Lastly, the diagnoses of respiratory origin included in our study were asthma exacerbation, COPD exacerbation, ARDS, and acute respiratory failure. When comparing this nosologic group with the rest of diagnoses assessed, a negative trend in the association between admission risk for these entities and HW periods was revealed. COPD exacerbation even showed a statistically significant negative RR of admission associated with HWs (RR 0.79; 95%CI 0.62 – 0.99). The evidence obtained in studies on morbidity and mortality studies due to respiratory diseases during such weather events is conflicting (Michelozzi et al 2009 and Kovats eta al 2004). A potential explanation might be the need to include atmospheric pollution as a covariable that could explain the increased respiratory diseases during HWs (Bunker et al. 2016). Cerro et al. (2015) evidenced and interpreted interesting downward trends for ambient concentrations of pollutants over the Balearic Islands in the period 2000–2013, more pronounced at urban sites (1.0 µg/m3 annual PM10 decrease) than at the regional background (0.6 µg/m3 annual PM10 decrease).

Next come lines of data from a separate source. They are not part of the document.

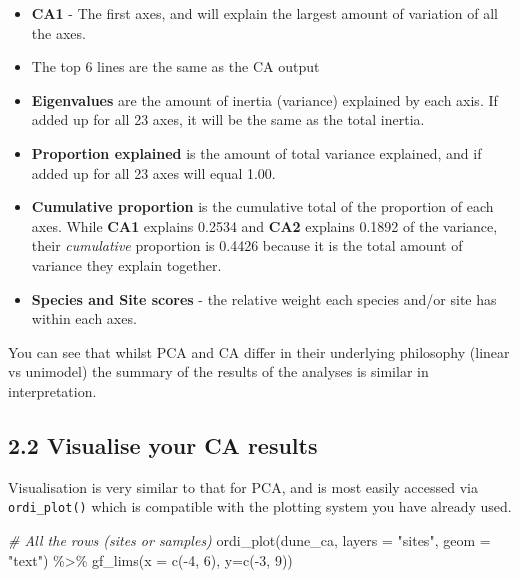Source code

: \documentclass[
]{article}
\newenvironment{Shaded}{\begin{snugshade}}{\end{snugshade}}
\newcommand{\AttributeTok}[1]{\textcolor[rgb]{0.77,0.63,0.00}{#1}}
\newcommand{\CommentTok}[1]{\textcolor[rgb]{0.56,0.35,0.01}{\textit{#1}}}
\newcommand{\DecValTok}[1]{\textcolor[rgb]{0.00,0.00,0.81}{#1}}
\newcommand{\FunctionTok}[1]{\textcolor[rgb]{0.00,0.00,0.00}{#1}}
\newcommand{\NormalTok}[1]{#1}
\newcommand{\SpecialCharTok}[1]{\textcolor[rgb]{0.00,0.00,0.00}{#1}}
\newcommand{\StringTok}[1]{\textcolor[rgb]{0.31,0.60,0.02}{#1}}
\providecommand{\tightlist}{%
  \setlength{\itemsep}{0pt}\setlength{\parskip}{0pt}}
\begin{document}
\begin{itemize}
\tightlist
\item
  \textbf{CA1} - The first axes, and will explain the largest amount of
  variation of all the axes.
\item
  The top 6 lines are the same as the CA output
\item
  \textbf{Eigenvalues} are the amount of inertia (variance) explained by
  each axis. If added up for all 23 axes, it will be the same as the
  total inertia.
\item
  \textbf{Proportion explained} is the amount of total variance
  explained, and if added up for all 23 axes will equal 1.00.
\item
  \textbf{Cumulative proportion} is the cumulative total of the
  proportion of each axes. While \textbf{CA1} explains 0.2534 and
  \textbf{CA2} explains 0.1892 of the variance, their \emph{cumulative}
  proportion is 0.4426 because it is the total amount of variance they
  explain together.
\item
  \textbf{Species and Site scores} - the relative weight each species
  and/or site has within each axes.
\end{itemize}

You can see that whilst PCA and CA differ in their underlying philosophy
(linear vs unimodel) the summary of the results of the analyses is
similar in interpretation.

\hypertarget{visualise-your-ca-results}{%
\subsection{2.2 Visualise your CA
results}\label{visualise-your-ca-results}}

Visualisation is very similar to that for PCA, and is most easily
accessed via \texttt{ordi\_plot()} which is compatible with the plotting
system you have already used.

\begin{Shaded}
\begin{Highlighting}[]
\CommentTok{\# All the rows (sites or samples)}
\FunctionTok{ordi\_plot}\NormalTok{(dune\_ca, }\AttributeTok{layers =} \StringTok{"sites"}\NormalTok{, }\AttributeTok{geom =} \StringTok{"text"}\NormalTok{) }\SpecialCharTok{\%\textgreater{}\%} 
  \FunctionTok{gf\_lims}\NormalTok{(}\AttributeTok{x =} \FunctionTok{c}\NormalTok{(}\SpecialCharTok{{-}}\DecValTok{4}\NormalTok{, }\DecValTok{6}\NormalTok{), }\AttributeTok{y=}\FunctionTok{c}\NormalTok{(}\SpecialCharTok{{-}}\DecValTok{3}\NormalTok{, }\DecValTok{9}\NormalTok{))}
\end{Highlighting}
\end{Shaded}
\end{document}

Moreover, prominent O3 maximum is recorded in spring over the Balearic Islands, instead of a summer maximum as usually observed at continental sites in the Western Mediterranean basin. (Cerro et al 2015).

Conclusions

Extreme HWs, which are becoming more common as part of extreme meteorological events linked to global warming, were associated in our study with increased hospital admissions and increased visits to the emergency department during HW compared to no-HWs, but not to an increase in intensive care unit admissions.

Diagnoses at discharge increasing during HWs were heat stroke, AKI, and ischemic stroke.

The impact of HWs on morbidity was greater in men aged 15 to 65 years.